Task to carry out — Examine each line of the data, and copy the ones containing "subsection".

Data provided —

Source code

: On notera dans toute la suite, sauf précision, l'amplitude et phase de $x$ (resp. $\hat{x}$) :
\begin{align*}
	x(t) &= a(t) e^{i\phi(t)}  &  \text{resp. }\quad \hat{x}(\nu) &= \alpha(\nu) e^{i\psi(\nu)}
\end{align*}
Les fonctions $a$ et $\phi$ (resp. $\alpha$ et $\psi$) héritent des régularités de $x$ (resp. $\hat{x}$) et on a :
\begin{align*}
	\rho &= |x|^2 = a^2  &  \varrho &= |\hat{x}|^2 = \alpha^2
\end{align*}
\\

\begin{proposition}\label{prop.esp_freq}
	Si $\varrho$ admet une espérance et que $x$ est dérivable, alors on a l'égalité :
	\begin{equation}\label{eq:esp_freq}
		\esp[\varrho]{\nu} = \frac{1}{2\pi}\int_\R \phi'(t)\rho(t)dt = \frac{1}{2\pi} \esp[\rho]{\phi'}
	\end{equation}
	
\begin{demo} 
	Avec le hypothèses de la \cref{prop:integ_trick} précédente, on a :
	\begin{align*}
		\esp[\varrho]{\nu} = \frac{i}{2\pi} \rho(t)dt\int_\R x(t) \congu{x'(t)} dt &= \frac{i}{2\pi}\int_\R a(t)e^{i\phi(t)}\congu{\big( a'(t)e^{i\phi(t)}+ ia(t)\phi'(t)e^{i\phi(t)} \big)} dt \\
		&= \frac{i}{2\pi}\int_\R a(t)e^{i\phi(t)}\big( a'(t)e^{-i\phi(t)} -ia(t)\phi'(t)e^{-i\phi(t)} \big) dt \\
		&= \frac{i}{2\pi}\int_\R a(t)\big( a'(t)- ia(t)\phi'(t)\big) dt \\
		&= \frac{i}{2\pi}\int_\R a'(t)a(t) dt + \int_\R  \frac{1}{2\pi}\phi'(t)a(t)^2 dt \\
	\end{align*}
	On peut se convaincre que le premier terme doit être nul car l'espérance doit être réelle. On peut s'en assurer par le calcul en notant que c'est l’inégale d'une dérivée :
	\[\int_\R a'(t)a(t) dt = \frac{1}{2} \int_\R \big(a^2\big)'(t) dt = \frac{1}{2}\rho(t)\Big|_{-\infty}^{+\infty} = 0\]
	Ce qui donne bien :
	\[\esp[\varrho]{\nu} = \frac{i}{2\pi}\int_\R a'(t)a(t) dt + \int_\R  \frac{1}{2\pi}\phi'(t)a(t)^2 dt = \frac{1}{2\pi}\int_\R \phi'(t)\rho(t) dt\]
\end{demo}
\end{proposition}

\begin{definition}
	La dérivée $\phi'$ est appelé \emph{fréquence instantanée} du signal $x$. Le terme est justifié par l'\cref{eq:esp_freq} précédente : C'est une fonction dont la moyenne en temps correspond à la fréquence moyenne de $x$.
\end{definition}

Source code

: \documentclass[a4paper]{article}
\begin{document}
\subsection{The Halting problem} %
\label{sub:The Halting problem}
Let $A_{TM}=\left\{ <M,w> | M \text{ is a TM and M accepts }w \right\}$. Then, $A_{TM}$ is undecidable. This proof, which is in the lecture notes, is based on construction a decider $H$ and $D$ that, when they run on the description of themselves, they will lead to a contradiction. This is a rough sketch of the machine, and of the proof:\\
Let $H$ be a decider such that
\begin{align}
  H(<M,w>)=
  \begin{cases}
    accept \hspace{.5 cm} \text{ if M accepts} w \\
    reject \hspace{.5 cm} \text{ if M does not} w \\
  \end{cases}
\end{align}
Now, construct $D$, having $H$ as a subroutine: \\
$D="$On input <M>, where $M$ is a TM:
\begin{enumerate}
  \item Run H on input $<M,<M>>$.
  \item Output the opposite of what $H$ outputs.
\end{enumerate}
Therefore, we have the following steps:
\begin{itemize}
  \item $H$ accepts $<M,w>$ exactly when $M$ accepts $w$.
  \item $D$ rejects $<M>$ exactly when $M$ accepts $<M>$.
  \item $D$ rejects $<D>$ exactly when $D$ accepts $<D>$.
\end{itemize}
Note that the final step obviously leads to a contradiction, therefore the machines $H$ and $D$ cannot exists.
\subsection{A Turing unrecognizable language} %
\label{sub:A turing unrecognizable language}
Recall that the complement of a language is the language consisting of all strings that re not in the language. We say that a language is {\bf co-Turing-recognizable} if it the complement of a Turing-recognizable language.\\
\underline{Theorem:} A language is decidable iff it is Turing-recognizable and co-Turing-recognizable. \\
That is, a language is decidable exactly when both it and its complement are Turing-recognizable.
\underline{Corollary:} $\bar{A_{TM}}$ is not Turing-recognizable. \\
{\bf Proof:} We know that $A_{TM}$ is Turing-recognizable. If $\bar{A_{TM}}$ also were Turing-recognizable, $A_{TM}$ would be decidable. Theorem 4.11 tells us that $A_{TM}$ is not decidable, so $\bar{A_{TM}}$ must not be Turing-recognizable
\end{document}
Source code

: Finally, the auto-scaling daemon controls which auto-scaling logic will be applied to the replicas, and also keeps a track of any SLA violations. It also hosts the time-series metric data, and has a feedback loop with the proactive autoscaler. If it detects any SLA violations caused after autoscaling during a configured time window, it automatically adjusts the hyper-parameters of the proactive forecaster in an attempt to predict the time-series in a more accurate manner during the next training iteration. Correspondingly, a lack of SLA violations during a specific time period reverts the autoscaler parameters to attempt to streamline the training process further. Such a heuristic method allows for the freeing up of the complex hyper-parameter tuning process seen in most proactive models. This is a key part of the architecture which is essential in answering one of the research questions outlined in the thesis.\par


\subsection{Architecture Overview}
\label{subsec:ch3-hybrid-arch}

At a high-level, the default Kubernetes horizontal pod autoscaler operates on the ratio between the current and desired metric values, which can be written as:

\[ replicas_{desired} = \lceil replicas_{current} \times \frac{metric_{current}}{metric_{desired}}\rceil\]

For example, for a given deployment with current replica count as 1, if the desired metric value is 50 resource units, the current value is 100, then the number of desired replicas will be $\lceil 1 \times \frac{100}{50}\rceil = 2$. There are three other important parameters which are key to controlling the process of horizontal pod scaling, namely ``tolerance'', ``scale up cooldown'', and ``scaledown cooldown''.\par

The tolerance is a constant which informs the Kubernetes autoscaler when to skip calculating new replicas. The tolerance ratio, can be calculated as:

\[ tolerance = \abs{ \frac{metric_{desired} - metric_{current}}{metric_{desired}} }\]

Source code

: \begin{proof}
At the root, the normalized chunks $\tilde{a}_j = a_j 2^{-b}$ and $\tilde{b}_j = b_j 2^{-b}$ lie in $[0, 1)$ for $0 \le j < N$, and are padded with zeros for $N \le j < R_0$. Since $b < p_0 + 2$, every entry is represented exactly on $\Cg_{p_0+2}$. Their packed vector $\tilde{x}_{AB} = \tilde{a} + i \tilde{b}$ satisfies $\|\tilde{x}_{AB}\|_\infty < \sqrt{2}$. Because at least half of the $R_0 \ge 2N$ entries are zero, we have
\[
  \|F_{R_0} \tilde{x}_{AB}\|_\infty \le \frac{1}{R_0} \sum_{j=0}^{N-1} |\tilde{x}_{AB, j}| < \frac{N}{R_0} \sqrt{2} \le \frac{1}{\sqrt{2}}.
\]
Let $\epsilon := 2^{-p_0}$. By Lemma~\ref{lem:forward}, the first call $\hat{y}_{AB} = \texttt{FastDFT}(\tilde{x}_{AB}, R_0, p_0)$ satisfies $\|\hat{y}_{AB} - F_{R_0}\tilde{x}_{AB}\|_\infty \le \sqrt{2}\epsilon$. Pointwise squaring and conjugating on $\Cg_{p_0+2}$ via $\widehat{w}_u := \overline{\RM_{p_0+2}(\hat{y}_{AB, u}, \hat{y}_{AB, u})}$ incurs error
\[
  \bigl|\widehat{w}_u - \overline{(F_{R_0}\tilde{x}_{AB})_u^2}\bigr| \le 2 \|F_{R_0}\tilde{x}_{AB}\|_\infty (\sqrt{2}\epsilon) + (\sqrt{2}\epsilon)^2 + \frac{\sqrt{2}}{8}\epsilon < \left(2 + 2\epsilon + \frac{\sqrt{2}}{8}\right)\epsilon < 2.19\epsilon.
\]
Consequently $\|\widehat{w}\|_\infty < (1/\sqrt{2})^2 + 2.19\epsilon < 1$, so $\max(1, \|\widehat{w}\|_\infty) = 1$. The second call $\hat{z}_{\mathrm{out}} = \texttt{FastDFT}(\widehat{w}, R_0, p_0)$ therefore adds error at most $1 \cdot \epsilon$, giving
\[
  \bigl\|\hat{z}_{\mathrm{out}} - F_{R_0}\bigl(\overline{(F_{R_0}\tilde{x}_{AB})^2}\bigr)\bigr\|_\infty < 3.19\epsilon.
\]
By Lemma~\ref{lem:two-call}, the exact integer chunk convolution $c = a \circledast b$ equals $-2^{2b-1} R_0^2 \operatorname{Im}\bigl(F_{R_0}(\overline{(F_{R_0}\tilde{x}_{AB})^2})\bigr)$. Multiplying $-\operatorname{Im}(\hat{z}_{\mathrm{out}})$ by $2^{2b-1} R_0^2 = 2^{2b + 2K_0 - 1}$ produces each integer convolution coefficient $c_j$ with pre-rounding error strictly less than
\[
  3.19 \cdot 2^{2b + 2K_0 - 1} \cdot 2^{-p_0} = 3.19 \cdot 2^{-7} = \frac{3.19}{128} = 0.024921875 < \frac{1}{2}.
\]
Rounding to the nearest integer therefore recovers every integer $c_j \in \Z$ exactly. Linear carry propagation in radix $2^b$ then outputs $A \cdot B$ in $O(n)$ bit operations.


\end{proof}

Answer section —
\subsection{The Halting problem} %
\subsection{A Turing unrecognizable language} %
\subsection{Architecture Overview}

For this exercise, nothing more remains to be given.